Step by step tutorial for those who have zero knowledge to Amazon EKS.
-
The project here is for demonstration purpose only.
-
DO NOT blindly apply it to your production environments.
- Your AWS Profile have proper permission configured.
- All the tools required were setup properly
- All the resources are under
us-east-1 - The cluster name would be
eks-auto-mode
This tutorial only uses cluster-config/cluster-auto.yaml, but the
cluster-config/ directory ships several ready-to-adapt variants:
| Config file | Use case |
|---|---|
cluster-auto.yaml |
EKS Auto Mode cluster used throughout this tutorial; compute, storage and load balancing are managed by EKS. |
cluster-minimal.yaml |
Classic cluster reference: three managed node groups (AL2023, Bottlerocket, Windows) plus kube-proxy / vpc-cni / coredns / pod-identity-agent / metrics-server addons. |
cluster-full.yaml |
Batteries-included reference: Auto Mode (empty nodePools) with one active AL2023 managed node group, plus observability / metrics-server / network-flow-monitor / EBS CSI addons and many commented node-group variants (Bottlerocket, Windows, self-managed spot). |
cluster-private.yaml |
Fully private cluster (privateCluster.enabled: true) with no public API endpoint. |
cluster-ipv6.yaml |
IPv6 cluster (ipFamily: IPv6) including the extra VPC CNI IAM permissions IPv6 requires. |
cluster-local-zone.yaml |
Template for running self-managed nodes in an AWS Local Zone (requires a pre-existing VPC; see the warning at the top of the file). |
EKS version: every config pins
version: "1.35". If that version is outside the supported EKS window when you run it,eksctlwill fail to create the cluster β bump it to a currently supported version first.Cost: several configs set
nat.gateway: HighlyAvailable(one NAT gateway per AZ) andenableDetailedMonitoring: true; both incur ongoing charges. For a throwaway demo, usenat.gateway: Singleand drop detailed monitoring.

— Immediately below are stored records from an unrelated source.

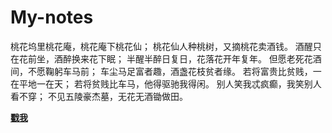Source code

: # My-notes

桃花坞里桃花庵，桃花庵下桃花仙；
桃花仙人种桃树，又摘桃花卖酒钱。
酒醒只在花前坐，酒醉换来花下眠；
半醒半醉日复日，花落花开年复年。
但愿老死花酒间，不愿鞠躬车马前；
车尘马足富者趣，酒盏花枝贫者缘。
若将富贵比贫贱，一在平地一在天；
若将贫贱比车马，他得驱驰我得闲。
别人笑我忒疯癫，我笑别人看不穿；
不见五陵豪杰墓，无花无酒锄做田。

[**戳我**](https://qaqxiyangyang.github.io/My-notes/)


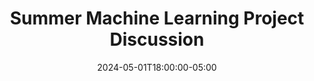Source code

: ---
type: discussion
semester: Spring2024
date: 2024-05-01T18:00:00-05:00
title: 'Summer Machine Learning Project Discussion'
---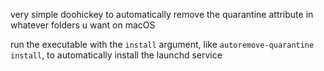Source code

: very simple doohickey to automatically remove the quarantine attribute in whatever folders u want on macOS

run the executable with the `install` argument, like `autoremove-quarantine install`, to automatically install the launchd service
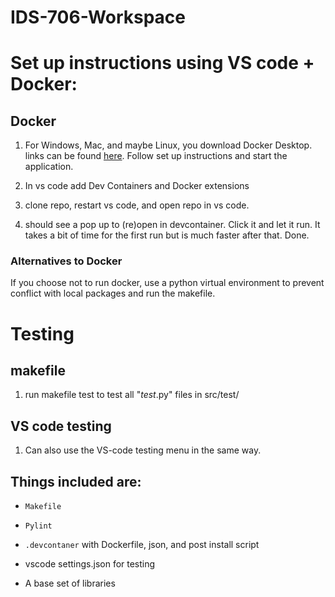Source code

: # IDS-706-Workspace

# Set up instructions using VS code + Docker: 
## Docker
1. For Windows, Mac, and maybe Linux, you download Docker Desktop. links can be found [here](https://docs.docker.com/engine/install/). Follow set up instructions and start the application.

2. In vs code add Dev Containers and Docker extensions 

3. clone repo, restart vs code, and open repo in vs code. 

4. should see a pop up to (re)open in devcontainer. Click it and let it run. It takes a bit of time for the first run but is much faster after that. Done.

### Alternatives to Docker
If you choose not to run docker, use a python virtual environment to prevent conflict with local packages and run the makefile.

 
# Testing

## makefile  
1. run makefile test to test all "*test*.py" files in src/test/ 
## VS code testing  
1. Can also use the VS-code testing menu in the same way.

## Things included are:

* `Makefile`

* `Pylint`

* `.devcontaner` with Dockerfile, json, and post install script

*  vscode settings.json for testing

*  A base set of libraries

- Goal 1: Create EKS Cluster with
eksctl - Goal 2: Deploy workload and make sure Auto Mode work as expected
- Goal 3: Figure out why HPA and Ingress not working?
- Goal 4: Fix the issues
- Goal 5: Figure out why
kubectl scale ...would failed - Goal 6: Try to turn ALB entry from HTTP to HTTPS
- Goal 7: How to switch to Network Load Balancer (NLB)?
- Goal 8: Cleanup
Make sure you have latest eksctl installed and you should be able to create EKS cluster with minimal setup as follow.
% eksctl create cluster -f ./cluster-config/cluster-auto.yamlOR (only when accessEntries not empty)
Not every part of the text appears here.